Once the excitement has worn off after a few weeks of heavy stove use, you start looking to make life a little easier. It’s a bit like having a puppy – you love having one around but you realise you have to take care of it to stop it running amok and biting your neighbour.
Stoves are easy to use but there are tools on the market to speed up the processes involved with running a stove.
The first thing to do is to get your hands on a decent, robust companion set. Complete with an array of pokers, shovels, brushes and tongs, companion sets are often stored neatly near the stove in a stylish and handy stand. Companion sets provide you with the tools needed whilst the stove in in operation and come in plenty of styles to suit your room.
A log carrier is log transportation for the thinking man. Bringing logs in from the outside can become a bit of a chore. Naturally you want to make as few trips outside as possible, so without a log carrier you face a precarious game of log-Jenga in your arms. Stack ‘em high and watch ‘em tumble. Plus logs from outside have a tendency to cover your arms and hands with sawdust, dirt and splinters. So, a log carrier side steps this whole rigmarole and makes life far more comfortable.
After a few burns in your stove there’s a good chance you’ve got some ash to clean out. Yet between you and the bin (or garden) lies a treacherous obstacle course of carpets, sofas and soft furnishings. You could be brave; lay a newspaper over the ashpan, gauge the indoor wind direction and speed and desperately try to avoid tipping ash on the floor. Or, for those of us who just want an easy life, buy an ash caddy. Tip the ash into the caddy from the pan and shut the lid, trapping the dust and debris. Easy-peasy.
Whilst we’re on the subject of ash, it is worth getting yourself an ash vacuum cleaner. Your ordinary domestic vacuum cleaner isn’t cut out for clearing out excessive amounts of ash and if you continue to use it for this purpose, it will stop working. A dedicated ash-vac, as it’s known by those in-the-know, is a bag-less vacuum that can also pick up sawdust and sand. Obviously, wait for the ash to cool before you start cleaning.
Bulk buy your fuel. Again, you don’t want to run out at a critical moment, but you also want to save money. Buying logs from a petrol forecourt, in small bags, will result in you paying extortionate prices for not a lot of fuel. Instead buy large crates of kiln dried wood and store it correctly. The sooner you realise this the sooner you start saving money.

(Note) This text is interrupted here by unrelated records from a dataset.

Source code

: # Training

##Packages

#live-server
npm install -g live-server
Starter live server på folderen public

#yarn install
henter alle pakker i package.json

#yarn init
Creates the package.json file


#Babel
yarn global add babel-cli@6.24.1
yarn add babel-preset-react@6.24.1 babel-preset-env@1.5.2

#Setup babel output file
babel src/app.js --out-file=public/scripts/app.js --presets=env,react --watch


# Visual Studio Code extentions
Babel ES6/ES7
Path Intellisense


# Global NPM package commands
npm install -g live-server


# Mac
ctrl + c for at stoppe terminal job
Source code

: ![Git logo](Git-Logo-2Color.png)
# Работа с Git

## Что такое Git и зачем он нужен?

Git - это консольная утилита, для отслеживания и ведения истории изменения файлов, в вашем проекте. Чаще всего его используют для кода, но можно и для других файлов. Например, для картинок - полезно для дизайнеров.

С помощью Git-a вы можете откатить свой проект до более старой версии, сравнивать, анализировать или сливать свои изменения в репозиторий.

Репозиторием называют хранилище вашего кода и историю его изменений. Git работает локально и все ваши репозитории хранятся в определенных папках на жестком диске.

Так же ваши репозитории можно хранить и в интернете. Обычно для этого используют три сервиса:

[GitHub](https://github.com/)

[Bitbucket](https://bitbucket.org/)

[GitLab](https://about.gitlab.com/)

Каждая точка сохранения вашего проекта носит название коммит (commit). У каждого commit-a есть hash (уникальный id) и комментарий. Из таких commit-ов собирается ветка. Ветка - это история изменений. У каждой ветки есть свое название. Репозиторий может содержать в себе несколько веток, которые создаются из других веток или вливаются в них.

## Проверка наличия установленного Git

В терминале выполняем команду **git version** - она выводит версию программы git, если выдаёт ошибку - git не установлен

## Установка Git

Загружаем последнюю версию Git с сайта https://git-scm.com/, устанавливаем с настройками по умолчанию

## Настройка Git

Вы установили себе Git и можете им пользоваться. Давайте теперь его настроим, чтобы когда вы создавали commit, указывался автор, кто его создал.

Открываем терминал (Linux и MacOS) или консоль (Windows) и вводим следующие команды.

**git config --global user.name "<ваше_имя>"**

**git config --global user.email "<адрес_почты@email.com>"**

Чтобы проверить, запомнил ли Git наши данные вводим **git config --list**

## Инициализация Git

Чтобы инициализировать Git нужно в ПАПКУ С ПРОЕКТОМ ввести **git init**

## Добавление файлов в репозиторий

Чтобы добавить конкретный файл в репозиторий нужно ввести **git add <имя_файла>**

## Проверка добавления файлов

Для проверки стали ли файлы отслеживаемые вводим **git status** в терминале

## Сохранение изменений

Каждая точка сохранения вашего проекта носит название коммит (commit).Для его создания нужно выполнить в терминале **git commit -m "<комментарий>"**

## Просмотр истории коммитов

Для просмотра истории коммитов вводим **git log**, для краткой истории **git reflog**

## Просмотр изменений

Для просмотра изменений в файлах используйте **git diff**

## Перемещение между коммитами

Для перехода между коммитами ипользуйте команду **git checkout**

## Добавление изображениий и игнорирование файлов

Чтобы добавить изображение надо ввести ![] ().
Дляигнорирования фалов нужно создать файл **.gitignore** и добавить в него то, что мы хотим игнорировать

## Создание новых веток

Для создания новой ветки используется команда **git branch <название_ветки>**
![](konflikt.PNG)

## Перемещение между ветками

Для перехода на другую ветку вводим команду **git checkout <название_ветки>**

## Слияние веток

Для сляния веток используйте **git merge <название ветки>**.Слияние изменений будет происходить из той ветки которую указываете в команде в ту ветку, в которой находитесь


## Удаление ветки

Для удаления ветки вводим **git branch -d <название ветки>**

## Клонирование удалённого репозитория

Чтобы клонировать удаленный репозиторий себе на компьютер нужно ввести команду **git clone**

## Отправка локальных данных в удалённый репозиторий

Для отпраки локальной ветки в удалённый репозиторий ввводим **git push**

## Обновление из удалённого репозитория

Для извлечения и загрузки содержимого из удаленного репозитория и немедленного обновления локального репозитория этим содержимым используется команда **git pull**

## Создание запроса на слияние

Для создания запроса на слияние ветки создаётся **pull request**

Stock up on maintenance supplies. You know how it will go: a huge snow storm will be forecast to reach you by nightfall, with chances of extended blackouts and freezing temperatures. The defiant thought will pop into your head: ‘do your worst, snow, I will stay warm and cosy with my stove.’ And then, as you go to light said stove, you will notice the stove rope, which seals the stove when the door is shut, has failed. As a result, you will suffer the storm in a fashion akin to Jack Nicholson in The Shining. Be prepared people, buy spare parts to make quick fixes easily.